» PROBLEM TO SOLVE
Count the lines in the material below that contain the word "dbConnect" and give the number alone.

» RECORDS PROVIDED
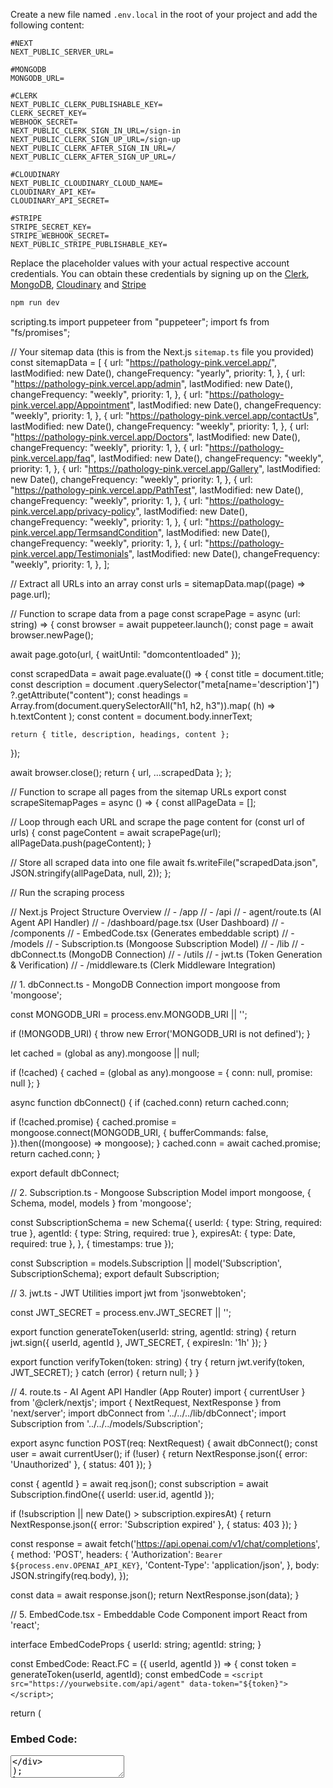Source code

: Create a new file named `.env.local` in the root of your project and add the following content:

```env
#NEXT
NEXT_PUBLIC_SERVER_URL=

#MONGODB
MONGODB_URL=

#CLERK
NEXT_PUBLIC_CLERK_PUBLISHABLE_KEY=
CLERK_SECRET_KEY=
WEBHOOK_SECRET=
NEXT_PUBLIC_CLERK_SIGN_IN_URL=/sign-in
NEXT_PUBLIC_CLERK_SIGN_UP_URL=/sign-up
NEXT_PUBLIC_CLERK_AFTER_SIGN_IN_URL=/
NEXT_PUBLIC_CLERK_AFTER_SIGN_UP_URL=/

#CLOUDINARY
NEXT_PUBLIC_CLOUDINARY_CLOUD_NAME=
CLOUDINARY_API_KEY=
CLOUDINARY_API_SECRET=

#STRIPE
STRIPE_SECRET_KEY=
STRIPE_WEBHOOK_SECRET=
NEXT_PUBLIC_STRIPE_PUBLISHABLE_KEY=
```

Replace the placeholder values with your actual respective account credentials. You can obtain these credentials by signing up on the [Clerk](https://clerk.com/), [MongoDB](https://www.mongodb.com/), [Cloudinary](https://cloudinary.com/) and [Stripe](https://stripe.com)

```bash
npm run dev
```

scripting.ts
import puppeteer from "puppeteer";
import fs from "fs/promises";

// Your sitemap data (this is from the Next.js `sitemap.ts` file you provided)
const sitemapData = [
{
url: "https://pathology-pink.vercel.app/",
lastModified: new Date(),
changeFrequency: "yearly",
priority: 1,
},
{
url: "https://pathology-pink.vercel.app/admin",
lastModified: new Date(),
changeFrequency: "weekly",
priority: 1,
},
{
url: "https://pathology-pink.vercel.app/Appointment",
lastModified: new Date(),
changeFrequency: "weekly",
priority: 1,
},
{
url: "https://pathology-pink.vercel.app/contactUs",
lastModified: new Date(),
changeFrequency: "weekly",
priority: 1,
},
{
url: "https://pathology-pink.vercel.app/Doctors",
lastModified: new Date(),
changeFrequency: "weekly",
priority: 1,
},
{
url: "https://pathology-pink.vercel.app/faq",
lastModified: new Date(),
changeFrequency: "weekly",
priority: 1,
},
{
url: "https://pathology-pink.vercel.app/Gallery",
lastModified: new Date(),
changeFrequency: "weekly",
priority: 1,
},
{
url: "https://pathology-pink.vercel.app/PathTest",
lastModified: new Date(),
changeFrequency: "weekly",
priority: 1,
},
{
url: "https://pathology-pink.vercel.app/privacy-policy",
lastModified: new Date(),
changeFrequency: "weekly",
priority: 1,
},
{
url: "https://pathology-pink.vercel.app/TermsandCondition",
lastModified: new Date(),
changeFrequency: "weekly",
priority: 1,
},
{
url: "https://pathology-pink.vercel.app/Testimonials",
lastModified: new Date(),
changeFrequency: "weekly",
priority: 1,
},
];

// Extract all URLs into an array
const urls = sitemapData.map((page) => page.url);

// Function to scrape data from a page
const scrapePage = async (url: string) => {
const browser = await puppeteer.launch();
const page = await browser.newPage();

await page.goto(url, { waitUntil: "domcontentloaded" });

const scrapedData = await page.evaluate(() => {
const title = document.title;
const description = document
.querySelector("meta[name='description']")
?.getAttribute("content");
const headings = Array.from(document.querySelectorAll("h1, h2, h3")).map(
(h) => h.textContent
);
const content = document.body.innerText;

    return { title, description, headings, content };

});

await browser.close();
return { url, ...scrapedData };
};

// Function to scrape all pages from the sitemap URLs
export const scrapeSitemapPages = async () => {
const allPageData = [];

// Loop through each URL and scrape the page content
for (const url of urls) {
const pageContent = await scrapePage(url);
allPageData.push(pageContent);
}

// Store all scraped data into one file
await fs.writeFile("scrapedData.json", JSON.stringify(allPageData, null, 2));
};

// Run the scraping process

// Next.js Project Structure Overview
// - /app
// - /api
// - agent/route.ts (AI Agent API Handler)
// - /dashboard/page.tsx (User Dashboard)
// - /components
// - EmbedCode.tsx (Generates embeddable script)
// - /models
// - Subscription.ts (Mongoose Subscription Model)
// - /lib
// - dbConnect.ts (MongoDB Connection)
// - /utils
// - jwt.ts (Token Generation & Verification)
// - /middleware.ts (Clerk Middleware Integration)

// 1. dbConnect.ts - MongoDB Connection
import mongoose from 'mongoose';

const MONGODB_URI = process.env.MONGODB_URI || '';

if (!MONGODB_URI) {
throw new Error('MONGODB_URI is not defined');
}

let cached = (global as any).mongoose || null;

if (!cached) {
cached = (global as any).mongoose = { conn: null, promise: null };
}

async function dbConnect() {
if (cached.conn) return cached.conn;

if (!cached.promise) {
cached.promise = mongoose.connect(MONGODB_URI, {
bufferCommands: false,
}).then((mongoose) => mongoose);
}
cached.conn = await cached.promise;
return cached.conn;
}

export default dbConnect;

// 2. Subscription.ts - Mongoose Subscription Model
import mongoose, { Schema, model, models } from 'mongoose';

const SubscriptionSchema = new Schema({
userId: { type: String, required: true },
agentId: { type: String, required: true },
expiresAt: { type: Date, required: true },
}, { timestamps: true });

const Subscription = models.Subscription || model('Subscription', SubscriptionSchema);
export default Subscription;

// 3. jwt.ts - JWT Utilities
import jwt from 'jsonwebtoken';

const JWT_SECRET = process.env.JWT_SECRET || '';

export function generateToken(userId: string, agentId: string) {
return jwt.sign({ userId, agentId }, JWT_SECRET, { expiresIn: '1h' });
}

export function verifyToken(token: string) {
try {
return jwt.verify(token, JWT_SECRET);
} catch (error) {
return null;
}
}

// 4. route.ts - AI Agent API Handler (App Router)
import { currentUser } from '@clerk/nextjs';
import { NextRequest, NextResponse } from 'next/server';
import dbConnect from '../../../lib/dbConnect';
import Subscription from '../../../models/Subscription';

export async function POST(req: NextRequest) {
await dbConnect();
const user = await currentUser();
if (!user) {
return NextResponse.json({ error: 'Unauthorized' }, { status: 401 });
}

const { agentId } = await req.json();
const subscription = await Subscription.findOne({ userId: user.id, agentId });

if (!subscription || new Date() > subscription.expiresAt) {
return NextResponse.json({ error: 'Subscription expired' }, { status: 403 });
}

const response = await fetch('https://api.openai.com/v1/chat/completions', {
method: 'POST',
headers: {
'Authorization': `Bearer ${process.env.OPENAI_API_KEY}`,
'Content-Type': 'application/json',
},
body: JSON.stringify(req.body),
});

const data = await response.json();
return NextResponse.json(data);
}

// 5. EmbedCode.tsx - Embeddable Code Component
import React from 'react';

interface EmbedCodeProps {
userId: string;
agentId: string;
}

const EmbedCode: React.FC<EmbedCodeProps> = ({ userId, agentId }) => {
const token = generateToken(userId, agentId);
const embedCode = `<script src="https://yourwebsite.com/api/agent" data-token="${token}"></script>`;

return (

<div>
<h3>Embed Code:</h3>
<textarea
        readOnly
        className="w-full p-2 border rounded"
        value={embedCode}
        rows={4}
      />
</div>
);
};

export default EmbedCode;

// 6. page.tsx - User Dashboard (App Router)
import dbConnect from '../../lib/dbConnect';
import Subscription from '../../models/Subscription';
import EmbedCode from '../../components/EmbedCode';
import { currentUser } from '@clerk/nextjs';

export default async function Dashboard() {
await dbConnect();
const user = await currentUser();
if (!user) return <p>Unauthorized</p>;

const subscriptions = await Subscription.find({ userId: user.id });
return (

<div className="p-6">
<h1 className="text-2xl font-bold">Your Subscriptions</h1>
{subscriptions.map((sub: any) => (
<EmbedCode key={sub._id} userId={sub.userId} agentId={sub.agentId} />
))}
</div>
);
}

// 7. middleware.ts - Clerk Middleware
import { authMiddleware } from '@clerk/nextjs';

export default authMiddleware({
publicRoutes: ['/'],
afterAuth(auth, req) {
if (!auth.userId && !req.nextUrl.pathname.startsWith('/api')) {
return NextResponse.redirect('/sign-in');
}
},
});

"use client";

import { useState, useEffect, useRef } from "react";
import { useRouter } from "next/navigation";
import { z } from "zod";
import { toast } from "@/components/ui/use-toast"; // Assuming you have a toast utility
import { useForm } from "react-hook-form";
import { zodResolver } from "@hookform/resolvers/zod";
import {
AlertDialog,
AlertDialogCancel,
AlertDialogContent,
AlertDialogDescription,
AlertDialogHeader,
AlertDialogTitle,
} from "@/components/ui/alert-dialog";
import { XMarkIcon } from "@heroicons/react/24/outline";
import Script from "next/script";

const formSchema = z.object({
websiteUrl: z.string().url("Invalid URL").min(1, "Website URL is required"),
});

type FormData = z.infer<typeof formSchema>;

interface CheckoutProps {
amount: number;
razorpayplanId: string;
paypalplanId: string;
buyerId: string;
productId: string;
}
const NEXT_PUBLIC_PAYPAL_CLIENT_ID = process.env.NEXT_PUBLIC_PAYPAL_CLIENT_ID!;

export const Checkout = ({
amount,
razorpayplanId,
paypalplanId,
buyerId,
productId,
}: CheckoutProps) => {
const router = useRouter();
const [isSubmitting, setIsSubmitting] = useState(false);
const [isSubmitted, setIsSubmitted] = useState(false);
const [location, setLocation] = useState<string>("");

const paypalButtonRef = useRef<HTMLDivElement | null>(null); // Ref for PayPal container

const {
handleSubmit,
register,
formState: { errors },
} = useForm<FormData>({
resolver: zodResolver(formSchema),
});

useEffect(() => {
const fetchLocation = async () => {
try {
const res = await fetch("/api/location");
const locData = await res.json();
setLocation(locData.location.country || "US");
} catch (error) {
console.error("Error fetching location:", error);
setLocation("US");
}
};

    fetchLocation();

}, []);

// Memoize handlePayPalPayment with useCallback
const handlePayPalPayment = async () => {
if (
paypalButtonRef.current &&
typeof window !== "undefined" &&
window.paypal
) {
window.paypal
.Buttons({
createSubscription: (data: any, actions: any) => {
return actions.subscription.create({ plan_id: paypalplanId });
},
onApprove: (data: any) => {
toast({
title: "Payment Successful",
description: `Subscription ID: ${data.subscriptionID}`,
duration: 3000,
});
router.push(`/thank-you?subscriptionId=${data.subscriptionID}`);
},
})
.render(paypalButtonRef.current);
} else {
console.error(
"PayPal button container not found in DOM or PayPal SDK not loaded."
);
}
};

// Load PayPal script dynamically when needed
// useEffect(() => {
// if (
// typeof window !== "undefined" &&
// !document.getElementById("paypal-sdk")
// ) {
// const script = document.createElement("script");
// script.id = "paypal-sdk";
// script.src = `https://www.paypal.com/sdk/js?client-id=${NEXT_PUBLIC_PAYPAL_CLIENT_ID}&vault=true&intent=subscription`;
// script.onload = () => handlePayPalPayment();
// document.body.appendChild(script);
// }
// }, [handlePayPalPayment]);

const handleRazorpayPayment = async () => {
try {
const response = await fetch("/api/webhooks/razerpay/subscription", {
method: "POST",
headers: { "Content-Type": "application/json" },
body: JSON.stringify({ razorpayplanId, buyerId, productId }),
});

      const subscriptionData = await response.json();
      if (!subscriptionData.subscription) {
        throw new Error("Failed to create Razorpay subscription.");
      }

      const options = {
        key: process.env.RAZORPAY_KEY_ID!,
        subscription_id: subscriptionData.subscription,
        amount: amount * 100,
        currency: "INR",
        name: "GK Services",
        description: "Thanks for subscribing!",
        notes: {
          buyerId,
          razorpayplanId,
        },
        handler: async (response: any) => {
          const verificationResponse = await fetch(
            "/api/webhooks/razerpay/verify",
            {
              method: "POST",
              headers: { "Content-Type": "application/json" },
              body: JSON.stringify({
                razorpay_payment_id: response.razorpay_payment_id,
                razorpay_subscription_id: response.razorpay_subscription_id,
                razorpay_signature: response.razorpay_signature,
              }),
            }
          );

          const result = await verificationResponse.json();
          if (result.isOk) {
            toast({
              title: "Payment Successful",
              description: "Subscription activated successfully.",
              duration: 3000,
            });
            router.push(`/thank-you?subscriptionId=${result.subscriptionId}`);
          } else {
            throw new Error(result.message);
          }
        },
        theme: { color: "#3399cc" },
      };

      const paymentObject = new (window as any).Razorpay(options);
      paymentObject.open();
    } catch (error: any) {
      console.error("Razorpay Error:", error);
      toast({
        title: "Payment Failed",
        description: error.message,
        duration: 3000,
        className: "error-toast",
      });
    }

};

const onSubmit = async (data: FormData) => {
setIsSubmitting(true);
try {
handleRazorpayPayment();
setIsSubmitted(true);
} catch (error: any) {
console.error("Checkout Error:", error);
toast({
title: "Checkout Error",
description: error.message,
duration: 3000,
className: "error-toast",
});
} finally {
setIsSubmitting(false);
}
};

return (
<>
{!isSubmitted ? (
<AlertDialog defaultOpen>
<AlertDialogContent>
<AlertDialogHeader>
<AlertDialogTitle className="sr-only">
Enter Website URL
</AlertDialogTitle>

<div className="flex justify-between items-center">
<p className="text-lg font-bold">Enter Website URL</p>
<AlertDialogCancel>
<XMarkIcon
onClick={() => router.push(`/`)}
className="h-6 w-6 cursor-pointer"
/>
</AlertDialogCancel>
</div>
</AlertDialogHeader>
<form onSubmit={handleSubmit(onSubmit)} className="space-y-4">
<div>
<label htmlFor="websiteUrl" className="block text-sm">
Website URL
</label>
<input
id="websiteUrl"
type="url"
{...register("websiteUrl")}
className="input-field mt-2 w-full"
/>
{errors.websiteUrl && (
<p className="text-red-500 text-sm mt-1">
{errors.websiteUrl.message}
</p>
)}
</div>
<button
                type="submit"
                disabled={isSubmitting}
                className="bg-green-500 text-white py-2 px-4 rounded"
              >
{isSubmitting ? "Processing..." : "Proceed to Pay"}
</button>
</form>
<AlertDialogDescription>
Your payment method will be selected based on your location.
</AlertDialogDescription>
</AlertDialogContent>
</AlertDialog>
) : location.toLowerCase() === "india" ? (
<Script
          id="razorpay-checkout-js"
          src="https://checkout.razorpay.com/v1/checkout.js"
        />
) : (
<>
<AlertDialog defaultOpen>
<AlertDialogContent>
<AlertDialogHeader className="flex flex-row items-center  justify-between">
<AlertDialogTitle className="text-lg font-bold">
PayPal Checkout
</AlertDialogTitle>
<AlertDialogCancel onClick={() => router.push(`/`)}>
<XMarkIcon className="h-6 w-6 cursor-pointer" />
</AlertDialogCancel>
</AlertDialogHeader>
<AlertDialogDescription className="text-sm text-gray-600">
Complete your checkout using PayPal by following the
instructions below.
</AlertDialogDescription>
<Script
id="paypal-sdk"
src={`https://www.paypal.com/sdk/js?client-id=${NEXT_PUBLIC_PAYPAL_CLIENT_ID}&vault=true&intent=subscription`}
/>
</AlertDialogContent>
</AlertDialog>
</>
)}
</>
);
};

» SOLUTION TO THIS TASK
8